3. Bootstrap the Medallion Architecture
Edit medallion_bootstrap/config.py with your catalog names and team groups, then run:
# In a Databricks notebook — run these in order:
%run ./medallion_bootstrap/01_create_catalogs
%run ./medallion_bootstrap/02_create_schemas
%run ./medallion_bootstrap/03_grant_permissions
This creates your full bronze → silver → gold catalog structure with proper RBAC in minutes.
4. Run Your First Ingestion
from ingestion_templates.api_ingestion import ApiIngestionPipeline, ApiSourceConfig
pipeline = ApiIngestionPipeline(
pipeline_name="demo_api_load",
source_system="demo_api",
source_class="users",
api_config=ApiSourceConfig(
base_url="https://jsonplaceholder.typicode.com",
endpoint="/users",
),
)
pipeline.run()
File Structure
databricks-starter-kit/
│
├── README.md # This file
├── LICENSE # MIT License
│
├── config/
│ ├── environment.py # Environment detection & workspace config
│ ├── secrets.py # Secret management (Key Vault, scopes, env vars)
│ └── logging_config.py # Structured logging with Delta table sink
│
├── medallion_bootstrap/
│ ├── config.py # Catalog, schema, and permission definitions
│ ├── 01_create_catalogs.py # Create bronze/silver/gold Unity Catalogs
│ ├── 02_create_schemas.py # Create schemas within each catalog
│ └── 03_grant_permissions.py # Grant RBAC permissions to groups
│
├── ingestion_templates/
│ ├── base_pipeline.py # Abstract base class — merge, append, SCD2, dedup
│ ├── api_ingestion.py # REST API ingestion with pagination & retry
│ ├── database_ingestion.py # JDBC ingestion (SQL Server, PostgreSQL, Oracle, MySQL)
│ ├── file_ingestion.py # Auto Loader (cloudFiles) for CSV/JSON/Parquet/Avro/XML
│ └── streaming_ingestion.py # Event Hub & Kafka streaming with checkpoints
│
├── cicd_templates/
│ ├── azure_devops_pipeline.yml # Multi-stage Azure DevOps pipeline
│ ├── github_actions_workflow.yml # GitHub Actions with OIDC & environment protection
│ ├── deploy_notebooks.py # Deploy workflows & notebooks via REST API
│ └── run_tests.py # Test runner — tag validation, structure checks, secrets scan
│
└── unity_catalog_setup/
├── setup_catalogs.sql # SQL to create catalogs with tags and properties
├── setup_external_locations.sql # External locations for each data layer
├── setup_credentials.sql # Storage credentials (Azure MI, SP, AWS IAM, GCP SA)
└── data_governance_policies.md # Governance playbook — RBAC, classification, DQ, audit
Module Deep Dives
config/ — Environment, Secrets & Logging
environment.py — Auto-detects which Databricks workspace you're running in and returns the correct environment config (dev/staging/prod).
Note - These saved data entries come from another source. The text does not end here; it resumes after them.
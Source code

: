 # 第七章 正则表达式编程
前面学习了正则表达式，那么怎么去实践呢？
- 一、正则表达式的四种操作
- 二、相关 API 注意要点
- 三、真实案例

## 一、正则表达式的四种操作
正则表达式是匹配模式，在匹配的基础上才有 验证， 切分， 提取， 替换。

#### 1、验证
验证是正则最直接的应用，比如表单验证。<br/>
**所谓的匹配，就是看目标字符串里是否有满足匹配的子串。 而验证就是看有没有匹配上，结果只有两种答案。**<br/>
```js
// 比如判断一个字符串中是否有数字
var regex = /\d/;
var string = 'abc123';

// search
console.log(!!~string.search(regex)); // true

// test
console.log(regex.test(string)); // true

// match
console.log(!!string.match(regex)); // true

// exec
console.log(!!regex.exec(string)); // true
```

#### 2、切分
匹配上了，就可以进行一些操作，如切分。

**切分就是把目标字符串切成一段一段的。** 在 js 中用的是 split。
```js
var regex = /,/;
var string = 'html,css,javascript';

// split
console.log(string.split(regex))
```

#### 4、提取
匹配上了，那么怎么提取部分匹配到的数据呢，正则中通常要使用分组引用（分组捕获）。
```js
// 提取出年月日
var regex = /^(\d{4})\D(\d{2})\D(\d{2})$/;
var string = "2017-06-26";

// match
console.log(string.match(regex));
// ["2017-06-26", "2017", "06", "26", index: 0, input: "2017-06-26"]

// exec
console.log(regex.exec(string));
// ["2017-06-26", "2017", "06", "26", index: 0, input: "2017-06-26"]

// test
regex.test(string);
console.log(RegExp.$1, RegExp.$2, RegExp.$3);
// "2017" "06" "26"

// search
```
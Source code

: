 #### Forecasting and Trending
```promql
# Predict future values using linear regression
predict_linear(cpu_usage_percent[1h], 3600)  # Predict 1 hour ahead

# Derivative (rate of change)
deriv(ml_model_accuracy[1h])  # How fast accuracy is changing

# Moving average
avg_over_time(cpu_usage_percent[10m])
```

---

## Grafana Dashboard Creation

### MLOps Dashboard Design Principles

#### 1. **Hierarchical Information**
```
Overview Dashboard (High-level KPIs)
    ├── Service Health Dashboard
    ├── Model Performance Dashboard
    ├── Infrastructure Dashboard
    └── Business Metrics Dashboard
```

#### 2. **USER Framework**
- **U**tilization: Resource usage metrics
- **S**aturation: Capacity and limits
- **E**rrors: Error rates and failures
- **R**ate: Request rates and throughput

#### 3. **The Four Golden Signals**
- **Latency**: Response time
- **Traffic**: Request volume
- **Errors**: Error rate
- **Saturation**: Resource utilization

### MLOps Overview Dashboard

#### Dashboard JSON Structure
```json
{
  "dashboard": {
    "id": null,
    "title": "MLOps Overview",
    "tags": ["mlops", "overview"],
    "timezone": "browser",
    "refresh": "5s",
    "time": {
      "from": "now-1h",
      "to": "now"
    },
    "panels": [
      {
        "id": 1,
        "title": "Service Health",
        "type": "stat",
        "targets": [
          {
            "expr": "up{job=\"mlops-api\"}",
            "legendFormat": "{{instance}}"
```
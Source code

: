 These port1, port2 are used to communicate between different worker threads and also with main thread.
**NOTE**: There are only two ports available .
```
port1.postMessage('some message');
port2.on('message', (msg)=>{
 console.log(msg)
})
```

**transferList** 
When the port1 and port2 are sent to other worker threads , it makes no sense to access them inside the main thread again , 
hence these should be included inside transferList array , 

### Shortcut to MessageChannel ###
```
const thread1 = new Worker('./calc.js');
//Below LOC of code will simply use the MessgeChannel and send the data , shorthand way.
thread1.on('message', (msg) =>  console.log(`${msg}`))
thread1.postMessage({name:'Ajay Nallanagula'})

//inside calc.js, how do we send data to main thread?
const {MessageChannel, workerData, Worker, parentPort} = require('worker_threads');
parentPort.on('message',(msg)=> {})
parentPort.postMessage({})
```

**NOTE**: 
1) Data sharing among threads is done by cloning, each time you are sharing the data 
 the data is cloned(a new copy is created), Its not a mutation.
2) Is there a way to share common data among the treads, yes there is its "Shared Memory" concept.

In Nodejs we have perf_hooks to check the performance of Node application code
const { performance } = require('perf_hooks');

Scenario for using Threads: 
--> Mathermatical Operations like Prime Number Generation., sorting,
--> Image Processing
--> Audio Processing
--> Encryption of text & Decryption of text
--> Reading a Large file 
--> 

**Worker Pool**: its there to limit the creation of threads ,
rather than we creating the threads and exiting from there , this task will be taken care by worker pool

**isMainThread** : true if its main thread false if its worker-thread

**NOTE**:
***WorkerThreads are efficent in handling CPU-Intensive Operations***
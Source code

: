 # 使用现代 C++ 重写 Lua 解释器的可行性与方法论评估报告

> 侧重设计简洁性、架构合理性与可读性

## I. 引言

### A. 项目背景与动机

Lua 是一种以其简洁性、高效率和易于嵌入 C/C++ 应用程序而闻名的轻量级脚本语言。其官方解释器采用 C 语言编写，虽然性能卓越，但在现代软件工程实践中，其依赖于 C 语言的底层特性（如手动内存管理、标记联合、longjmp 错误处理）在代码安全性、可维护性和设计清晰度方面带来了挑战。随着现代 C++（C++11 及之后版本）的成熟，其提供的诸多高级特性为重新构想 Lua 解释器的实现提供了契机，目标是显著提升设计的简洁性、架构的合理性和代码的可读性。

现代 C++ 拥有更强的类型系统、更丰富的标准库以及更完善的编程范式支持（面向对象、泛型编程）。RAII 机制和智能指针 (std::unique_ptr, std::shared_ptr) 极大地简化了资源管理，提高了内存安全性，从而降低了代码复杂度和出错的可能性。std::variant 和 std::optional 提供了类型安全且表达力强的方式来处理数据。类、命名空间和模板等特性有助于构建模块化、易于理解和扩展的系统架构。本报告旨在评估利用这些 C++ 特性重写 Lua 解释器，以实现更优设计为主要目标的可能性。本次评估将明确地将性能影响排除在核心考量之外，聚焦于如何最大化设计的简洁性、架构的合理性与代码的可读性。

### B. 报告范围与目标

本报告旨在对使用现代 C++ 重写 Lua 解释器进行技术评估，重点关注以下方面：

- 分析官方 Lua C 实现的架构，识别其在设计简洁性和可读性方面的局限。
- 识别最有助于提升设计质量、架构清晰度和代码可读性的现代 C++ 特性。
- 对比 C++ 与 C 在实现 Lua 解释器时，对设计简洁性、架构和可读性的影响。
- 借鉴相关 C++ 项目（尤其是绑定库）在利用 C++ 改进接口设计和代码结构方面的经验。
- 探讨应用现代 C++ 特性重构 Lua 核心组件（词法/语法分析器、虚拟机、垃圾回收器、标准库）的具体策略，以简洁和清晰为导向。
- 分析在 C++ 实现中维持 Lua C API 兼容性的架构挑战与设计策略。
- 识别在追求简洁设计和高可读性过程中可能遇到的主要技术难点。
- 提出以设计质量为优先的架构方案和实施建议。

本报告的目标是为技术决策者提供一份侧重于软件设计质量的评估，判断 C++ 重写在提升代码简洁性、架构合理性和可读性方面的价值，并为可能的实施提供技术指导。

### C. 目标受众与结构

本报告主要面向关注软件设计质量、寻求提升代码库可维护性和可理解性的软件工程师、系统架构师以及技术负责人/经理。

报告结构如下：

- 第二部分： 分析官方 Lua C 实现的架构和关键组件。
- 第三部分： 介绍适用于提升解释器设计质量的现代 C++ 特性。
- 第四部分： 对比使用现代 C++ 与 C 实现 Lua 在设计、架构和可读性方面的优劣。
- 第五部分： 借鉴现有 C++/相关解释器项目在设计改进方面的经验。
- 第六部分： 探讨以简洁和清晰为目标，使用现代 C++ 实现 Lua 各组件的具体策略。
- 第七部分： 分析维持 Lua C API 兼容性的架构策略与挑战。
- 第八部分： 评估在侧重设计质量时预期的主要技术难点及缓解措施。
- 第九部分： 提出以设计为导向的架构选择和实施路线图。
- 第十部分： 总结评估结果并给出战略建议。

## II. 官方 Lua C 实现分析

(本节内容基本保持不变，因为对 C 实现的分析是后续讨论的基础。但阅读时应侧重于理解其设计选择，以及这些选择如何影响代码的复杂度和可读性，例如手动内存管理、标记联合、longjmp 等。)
Uses the workspace org ID for detection, with a serverless-compatible fallback via workspace URL parsing.
from config.environment import get_environment
env = get_environment()
print(env.name) # "dev"
print(env.catalog_prefix) # "dev"
print(env.storage.raw) # "abfss://raw@styourorgdev.dfs.core.windows.net"
secrets.py — Unified secret access with layered lookup: Databricks Secret Scope → Azure Key Vault → environment variables. Includes JDBC connection string builder and in-memory caching with TTL.
from config.secrets import SecretManager
secrets = SecretManager()
api_key = secrets.get("my-api-key")
jdbc_url = secrets.jdbc_url("my-database", driver="sqlserver")
logging_config.py — Structured logging with correlation IDs for tracing a pipeline run across stages. Optionally flushes logs to a Delta table for persistent audit trail and dashboards.
from config.logging_config import PipelineLogger
logger = PipelineLogger(pipeline_name="crm_sync", environment="prod")
logger.info("Starting extraction", extra={"table": "accounts"})
logger.log_metric("rows_processed", 152_000)
logger.flush_to_delta("audit.pipeline_logs")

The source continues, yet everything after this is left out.